L’Organisation algérienne de protection et d’orientation du consommateur (APOCE), avait annoncé durant le mois de novembre dernier la création d’un comité sous le nom de « Comité national pour la qualité de l’or » et a Confirmé qu’au moins 80 % de l’or échangé est non conforme.

L’APOCE avait expliqué qu’« elle souhaite épurer le marché de l’or et consolider tout ce qui est qualitatif dans le trading. C’est pourquoi la Protection des consommateurs a décidé, conformément à sa loi fondamentale, de créer un comité sous le nom de « Comité national pour la qualité de l’or ». »

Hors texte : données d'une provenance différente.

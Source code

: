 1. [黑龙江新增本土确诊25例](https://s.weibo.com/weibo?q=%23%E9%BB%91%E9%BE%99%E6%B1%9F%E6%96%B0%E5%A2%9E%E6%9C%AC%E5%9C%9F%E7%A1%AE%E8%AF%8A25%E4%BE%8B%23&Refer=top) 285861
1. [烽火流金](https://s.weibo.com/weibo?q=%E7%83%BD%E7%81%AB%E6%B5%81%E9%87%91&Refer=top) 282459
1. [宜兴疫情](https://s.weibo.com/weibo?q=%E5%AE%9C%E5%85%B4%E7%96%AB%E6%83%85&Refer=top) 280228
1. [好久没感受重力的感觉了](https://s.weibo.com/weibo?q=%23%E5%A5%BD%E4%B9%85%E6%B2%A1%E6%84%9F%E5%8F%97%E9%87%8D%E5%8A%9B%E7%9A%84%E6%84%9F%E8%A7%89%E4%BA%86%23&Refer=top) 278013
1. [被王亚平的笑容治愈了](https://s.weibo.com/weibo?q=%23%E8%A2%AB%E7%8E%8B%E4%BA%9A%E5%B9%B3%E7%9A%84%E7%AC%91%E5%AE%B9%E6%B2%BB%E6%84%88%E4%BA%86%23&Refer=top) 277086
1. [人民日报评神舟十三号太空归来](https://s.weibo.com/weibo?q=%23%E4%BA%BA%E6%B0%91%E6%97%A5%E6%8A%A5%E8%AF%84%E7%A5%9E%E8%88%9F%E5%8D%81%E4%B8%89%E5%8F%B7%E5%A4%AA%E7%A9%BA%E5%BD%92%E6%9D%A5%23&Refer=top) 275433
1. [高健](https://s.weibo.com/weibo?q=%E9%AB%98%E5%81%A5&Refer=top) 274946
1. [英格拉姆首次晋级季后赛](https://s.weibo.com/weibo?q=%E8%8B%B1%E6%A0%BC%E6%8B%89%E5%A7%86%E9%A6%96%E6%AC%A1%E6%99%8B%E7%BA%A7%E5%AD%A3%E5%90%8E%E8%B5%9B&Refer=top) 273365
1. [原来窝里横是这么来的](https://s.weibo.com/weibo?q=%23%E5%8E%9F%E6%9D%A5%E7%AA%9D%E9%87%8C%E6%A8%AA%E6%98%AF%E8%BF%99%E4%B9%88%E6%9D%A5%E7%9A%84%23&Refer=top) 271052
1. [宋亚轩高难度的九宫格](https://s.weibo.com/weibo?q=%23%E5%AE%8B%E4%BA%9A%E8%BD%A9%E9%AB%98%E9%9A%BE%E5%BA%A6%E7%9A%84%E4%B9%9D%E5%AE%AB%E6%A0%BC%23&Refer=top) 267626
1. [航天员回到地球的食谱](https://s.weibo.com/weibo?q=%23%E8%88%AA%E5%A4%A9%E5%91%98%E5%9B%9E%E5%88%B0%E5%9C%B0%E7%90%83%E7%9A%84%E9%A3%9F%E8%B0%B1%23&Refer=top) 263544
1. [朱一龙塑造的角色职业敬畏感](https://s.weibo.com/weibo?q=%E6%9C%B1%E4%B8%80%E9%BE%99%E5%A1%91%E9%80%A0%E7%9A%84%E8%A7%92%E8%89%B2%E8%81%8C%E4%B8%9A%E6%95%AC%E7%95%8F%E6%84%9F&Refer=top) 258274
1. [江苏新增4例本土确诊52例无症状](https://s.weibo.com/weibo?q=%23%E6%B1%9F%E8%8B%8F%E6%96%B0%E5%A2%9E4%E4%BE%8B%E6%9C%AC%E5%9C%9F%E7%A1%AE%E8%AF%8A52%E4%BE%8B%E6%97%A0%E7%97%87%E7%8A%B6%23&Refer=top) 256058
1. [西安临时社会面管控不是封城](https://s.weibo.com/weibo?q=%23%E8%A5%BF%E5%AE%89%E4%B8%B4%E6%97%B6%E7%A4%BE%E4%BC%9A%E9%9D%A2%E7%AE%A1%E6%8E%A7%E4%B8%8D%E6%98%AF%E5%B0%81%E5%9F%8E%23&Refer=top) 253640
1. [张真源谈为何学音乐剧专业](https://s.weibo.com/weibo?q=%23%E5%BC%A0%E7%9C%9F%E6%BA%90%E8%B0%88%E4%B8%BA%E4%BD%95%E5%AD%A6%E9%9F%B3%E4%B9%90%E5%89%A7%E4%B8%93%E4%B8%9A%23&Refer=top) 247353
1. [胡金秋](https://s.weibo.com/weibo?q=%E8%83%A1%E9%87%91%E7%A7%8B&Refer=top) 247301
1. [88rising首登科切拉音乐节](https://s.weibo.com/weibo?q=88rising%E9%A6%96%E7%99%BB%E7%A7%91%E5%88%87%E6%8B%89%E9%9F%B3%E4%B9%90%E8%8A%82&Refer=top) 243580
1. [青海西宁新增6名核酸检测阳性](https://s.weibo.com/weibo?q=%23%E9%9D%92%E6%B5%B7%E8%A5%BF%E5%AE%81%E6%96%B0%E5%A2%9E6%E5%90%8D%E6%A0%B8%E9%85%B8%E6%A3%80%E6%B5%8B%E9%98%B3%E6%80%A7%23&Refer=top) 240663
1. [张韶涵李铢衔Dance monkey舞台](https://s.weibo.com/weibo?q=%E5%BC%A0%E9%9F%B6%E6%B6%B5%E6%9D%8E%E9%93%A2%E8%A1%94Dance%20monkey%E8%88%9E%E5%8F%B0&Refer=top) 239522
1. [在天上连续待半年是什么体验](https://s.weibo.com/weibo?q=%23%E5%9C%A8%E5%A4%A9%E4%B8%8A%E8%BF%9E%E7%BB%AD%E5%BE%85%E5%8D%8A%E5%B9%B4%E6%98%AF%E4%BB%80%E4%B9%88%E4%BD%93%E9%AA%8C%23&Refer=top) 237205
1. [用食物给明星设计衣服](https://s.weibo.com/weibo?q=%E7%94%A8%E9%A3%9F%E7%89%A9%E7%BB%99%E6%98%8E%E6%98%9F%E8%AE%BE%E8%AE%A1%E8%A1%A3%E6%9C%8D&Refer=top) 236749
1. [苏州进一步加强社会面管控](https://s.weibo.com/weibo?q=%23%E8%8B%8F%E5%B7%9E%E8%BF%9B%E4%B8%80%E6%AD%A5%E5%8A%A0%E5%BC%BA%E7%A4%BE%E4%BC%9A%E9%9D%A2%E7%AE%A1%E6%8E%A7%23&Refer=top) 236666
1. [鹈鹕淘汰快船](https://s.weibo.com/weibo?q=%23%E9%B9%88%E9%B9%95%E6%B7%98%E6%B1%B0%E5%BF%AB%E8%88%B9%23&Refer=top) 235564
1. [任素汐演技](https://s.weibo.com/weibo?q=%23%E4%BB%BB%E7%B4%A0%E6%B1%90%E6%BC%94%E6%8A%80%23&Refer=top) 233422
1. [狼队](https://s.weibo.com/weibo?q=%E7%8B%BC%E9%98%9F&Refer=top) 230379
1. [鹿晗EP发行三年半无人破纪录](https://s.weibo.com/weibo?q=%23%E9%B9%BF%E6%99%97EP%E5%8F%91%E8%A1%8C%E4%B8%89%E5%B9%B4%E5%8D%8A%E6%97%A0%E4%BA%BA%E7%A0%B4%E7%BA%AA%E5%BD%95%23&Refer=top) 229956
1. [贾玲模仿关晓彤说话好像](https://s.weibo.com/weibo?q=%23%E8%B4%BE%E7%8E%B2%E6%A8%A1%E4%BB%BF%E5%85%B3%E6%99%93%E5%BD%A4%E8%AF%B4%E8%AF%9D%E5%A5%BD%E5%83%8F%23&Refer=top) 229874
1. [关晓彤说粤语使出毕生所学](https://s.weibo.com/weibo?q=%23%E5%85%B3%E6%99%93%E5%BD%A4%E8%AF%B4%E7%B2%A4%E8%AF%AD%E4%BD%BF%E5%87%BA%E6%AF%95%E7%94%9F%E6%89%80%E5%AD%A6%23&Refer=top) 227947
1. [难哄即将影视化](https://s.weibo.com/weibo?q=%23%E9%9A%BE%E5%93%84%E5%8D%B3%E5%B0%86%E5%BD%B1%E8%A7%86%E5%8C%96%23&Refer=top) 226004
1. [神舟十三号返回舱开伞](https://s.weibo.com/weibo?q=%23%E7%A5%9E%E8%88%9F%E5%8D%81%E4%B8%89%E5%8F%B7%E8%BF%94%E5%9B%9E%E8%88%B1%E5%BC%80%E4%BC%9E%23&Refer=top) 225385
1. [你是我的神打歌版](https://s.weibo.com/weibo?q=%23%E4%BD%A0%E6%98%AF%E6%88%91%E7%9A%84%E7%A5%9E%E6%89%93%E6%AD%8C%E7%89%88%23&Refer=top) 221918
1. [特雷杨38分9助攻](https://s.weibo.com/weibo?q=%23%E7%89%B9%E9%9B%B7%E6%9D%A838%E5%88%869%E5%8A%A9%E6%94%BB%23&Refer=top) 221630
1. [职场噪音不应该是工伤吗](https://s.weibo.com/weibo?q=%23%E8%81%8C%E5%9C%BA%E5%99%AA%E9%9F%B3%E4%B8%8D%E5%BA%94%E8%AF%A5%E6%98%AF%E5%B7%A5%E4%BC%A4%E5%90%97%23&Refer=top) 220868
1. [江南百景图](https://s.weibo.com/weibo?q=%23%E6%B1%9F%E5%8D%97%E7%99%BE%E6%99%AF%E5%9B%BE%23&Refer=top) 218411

De plus, l’Organisation algérienne de protection et d’orientation du consommateur a poursuivi dans sa publication que la tâche de ce comité est de présenter des propositions aux pouvoirs publics et de chercher à assurer la qualité, qui est malheureusement devenue complètement irrespectueuse. Cela nuit gravement et menace l’économie nationale et les intérêts matériels du consommateur. Surtout si l’on accepte l’existence de 40 à 50 tonnes d’or consommées annuellement, le taux de fraude et d’escroquerie dans celui-ci est comparable à ce qui ne se fait pas de 80%.